EXERCISE PROMPT: Go through the material below and copy each line where the word "kentistä" appears.

RECORDS FOR THE TASK:
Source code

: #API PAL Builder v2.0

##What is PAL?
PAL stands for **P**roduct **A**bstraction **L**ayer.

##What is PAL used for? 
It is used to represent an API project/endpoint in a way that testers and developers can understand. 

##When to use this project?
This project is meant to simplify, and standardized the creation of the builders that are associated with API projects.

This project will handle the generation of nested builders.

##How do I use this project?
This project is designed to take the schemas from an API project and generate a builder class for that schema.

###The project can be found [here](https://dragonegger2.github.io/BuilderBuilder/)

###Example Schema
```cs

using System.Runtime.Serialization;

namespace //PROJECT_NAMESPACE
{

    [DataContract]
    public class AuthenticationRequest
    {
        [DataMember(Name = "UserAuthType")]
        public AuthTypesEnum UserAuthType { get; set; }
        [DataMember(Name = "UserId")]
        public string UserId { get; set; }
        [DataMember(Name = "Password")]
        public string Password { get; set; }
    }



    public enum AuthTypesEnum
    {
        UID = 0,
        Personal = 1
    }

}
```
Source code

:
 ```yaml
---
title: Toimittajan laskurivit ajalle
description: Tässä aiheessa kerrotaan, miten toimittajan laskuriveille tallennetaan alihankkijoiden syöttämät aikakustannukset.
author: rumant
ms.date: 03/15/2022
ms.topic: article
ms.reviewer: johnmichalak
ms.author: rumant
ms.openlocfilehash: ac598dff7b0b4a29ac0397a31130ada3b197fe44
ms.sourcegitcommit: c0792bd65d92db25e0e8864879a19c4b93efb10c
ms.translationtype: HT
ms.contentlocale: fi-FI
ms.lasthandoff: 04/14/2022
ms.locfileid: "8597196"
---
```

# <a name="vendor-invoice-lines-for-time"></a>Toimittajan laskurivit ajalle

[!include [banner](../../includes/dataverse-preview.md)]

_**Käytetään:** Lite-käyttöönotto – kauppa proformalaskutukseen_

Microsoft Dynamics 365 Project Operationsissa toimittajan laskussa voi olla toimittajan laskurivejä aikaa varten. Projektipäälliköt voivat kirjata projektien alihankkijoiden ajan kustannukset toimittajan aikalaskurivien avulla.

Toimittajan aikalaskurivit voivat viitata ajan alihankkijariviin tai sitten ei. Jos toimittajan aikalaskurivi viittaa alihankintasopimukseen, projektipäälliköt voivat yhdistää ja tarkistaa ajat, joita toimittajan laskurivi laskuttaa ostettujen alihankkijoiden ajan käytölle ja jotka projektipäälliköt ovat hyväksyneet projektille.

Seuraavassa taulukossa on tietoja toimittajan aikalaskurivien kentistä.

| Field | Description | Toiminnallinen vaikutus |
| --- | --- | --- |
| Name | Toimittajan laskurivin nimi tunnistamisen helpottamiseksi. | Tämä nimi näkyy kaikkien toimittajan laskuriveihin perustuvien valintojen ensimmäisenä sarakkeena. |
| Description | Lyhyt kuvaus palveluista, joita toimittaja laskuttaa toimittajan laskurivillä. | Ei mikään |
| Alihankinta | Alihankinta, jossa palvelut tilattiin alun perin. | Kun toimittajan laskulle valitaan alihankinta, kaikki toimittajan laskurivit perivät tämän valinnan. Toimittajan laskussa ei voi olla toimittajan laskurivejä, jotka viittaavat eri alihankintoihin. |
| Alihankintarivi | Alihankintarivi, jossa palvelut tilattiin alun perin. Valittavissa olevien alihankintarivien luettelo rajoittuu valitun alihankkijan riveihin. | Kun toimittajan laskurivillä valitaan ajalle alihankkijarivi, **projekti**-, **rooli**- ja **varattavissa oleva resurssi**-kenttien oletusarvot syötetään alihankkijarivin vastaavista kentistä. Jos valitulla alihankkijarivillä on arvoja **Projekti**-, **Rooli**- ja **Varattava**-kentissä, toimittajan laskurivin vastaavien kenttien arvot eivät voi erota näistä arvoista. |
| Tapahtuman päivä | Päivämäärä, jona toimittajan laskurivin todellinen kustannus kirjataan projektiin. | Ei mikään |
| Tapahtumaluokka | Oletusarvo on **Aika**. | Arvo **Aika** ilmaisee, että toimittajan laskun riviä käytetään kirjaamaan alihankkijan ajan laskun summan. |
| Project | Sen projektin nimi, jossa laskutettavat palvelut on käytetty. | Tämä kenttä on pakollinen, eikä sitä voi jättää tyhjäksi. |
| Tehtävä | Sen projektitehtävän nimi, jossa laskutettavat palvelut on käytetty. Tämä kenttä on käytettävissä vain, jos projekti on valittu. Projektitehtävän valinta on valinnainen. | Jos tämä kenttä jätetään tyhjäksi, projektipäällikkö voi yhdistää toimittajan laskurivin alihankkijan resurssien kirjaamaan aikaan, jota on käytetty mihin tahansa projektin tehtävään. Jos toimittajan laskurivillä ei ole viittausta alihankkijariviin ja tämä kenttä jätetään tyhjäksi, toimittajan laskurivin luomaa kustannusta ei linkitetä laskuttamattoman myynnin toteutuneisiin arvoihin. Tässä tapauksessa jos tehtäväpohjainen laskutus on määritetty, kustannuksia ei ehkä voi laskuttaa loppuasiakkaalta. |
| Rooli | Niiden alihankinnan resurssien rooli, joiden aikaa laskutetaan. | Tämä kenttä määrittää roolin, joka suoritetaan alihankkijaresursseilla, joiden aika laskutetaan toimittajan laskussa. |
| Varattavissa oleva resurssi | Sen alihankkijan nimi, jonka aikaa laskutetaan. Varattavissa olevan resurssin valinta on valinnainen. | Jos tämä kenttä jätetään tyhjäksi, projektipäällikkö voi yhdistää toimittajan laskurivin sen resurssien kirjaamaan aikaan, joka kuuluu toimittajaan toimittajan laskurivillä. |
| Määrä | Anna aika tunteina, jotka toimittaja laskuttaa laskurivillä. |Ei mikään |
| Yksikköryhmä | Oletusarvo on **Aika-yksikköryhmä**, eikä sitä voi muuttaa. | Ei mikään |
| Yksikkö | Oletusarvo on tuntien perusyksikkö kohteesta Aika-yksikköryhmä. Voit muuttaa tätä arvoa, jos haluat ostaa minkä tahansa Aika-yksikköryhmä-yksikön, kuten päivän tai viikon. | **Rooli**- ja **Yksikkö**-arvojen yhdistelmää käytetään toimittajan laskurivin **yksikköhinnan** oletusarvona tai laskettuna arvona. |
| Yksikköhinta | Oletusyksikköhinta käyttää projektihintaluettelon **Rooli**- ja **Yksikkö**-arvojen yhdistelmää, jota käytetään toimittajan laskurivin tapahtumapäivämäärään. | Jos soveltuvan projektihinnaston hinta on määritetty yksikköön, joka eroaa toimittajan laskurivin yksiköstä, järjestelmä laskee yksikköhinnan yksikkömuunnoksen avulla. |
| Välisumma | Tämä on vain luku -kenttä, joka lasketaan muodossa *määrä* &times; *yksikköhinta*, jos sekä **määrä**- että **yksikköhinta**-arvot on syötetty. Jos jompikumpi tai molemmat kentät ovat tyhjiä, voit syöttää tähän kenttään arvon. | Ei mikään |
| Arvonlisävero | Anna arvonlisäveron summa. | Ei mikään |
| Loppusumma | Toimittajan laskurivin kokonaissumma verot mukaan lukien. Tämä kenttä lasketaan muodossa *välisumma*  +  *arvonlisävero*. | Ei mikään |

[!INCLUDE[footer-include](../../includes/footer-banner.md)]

ANSWER SPACE:
Seuraavassa taulukossa on tietoja toimittajan aikalaskurivien kentistä.
| Alihankintarivi | Alihankintarivi, jossa palvelut tilattiin alun perin. Valittavissa olevien alihankintarivien luettelo rajoittuu valitun alihankkijan riveihin. | Kun toimittajan laskurivillä valitaan ajalle alihankkijarivi, **projekti**-, **rooli**- ja **varattavissa oleva resurssi**-kenttien oletusarvot syötetään alihankkijarivin vastaavista kentistä. Jos valitulla alihankkijarivillä on arvoja **Projekti**-, **Rooli**- ja **Varattava**-kentissä, toimittajan laskurivin vastaavien kenttien arvot eivät voi erota näistä arvoista. |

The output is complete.